4 Keys To Ensuring A Pathway To Successful Production Optimisation
In the era of the smart oilfield, truly effective production optimisation is predicated on the right data being delivered to the fingertips of key staff in real-time.
Maximising total recovery over the long-term requires an integrated data strategy that collates information together from across multiple disciplines, often in remote and challenging environments.
Companies who fail to master production optimisation, risk not only shortfalls in efficiency, but also run the gauntlet of operational production data becoming unviable and inaccessible in the long run.
For those organisations with entrenched company cultures and unwieldy, world-spanning management structures, aligning data and information from across the engineering and geosciences divisions can be a mammoth task, requiring not only precise coordination but a lot of will from the upper echelons of management.

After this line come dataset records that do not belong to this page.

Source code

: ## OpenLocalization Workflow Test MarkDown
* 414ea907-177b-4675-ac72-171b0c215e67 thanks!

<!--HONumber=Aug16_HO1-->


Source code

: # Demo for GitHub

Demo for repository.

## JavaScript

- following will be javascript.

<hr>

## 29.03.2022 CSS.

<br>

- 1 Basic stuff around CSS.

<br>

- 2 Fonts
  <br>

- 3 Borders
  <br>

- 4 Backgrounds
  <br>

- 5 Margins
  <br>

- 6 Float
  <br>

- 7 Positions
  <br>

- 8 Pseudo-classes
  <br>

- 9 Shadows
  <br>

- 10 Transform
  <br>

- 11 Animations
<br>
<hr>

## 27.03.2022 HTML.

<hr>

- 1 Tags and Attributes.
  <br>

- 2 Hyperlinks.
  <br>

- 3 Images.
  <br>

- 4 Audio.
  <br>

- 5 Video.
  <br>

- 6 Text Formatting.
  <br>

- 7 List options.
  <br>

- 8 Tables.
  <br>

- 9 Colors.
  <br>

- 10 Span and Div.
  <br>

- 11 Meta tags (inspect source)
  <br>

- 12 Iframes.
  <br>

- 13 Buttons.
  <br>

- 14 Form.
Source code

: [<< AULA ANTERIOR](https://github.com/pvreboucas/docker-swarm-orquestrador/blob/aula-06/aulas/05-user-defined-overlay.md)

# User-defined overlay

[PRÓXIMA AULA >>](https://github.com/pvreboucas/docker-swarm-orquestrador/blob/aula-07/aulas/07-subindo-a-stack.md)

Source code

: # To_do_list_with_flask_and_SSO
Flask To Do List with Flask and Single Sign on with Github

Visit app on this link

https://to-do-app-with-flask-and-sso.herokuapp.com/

In our work with operators NOCs and IOCs from the North Atlantic to the South China Sea, the following four traits have proved vital for any company that has introduced a successful real-time production optimisation system at the heart of their business.
Champions for change
With the over-arching corporate overhaul needed to integrate real-time production optimisation across a company, organisation-wide change must be lead from the top, with full buy-in from the commanding heights of the management.
This kind of commitment is vital for a process that may take years from conception to completion - a job that may well outlive the corporate lifespan of some of the people that initiate it.
Leading from the top on major projects is vital to guarantee the safe passage and "sponsorship" of any plans. Equally important is getting a significant buy-in from those employees whose departments will be restructured or possibly triaged.
Rejuvenating the inner workings of an organisation can often be a painful process but the maxim to work to is definitely "if there is no struggle there is no progress."
The smooth and successful metamorphosis of an energy company cannot happen in the 21st century marketplace without a well-thought out change management strategy.
Change management can be thought of as "the structured approach to transitioning individuals, teams, and organisations from a current state to a desired future state."
Change management will often include elements of "benefit communication", managing resistance to change in order to help to grease the skids of employee engagement, training upgrade schemes to re-skill the workforce, and monitoring the speed that changes are adopted and fine-tuning accordingly.
With the amount of data coming into the digital oilfield, continuity of operating standards is key to ensure optimal performance is achieved.
Nowhere is this more important than in the field of data management, where alignment of data standards can save time and effort when translating information between intercompany disciplines, and also can avoid confusion when dealing with third party contractors.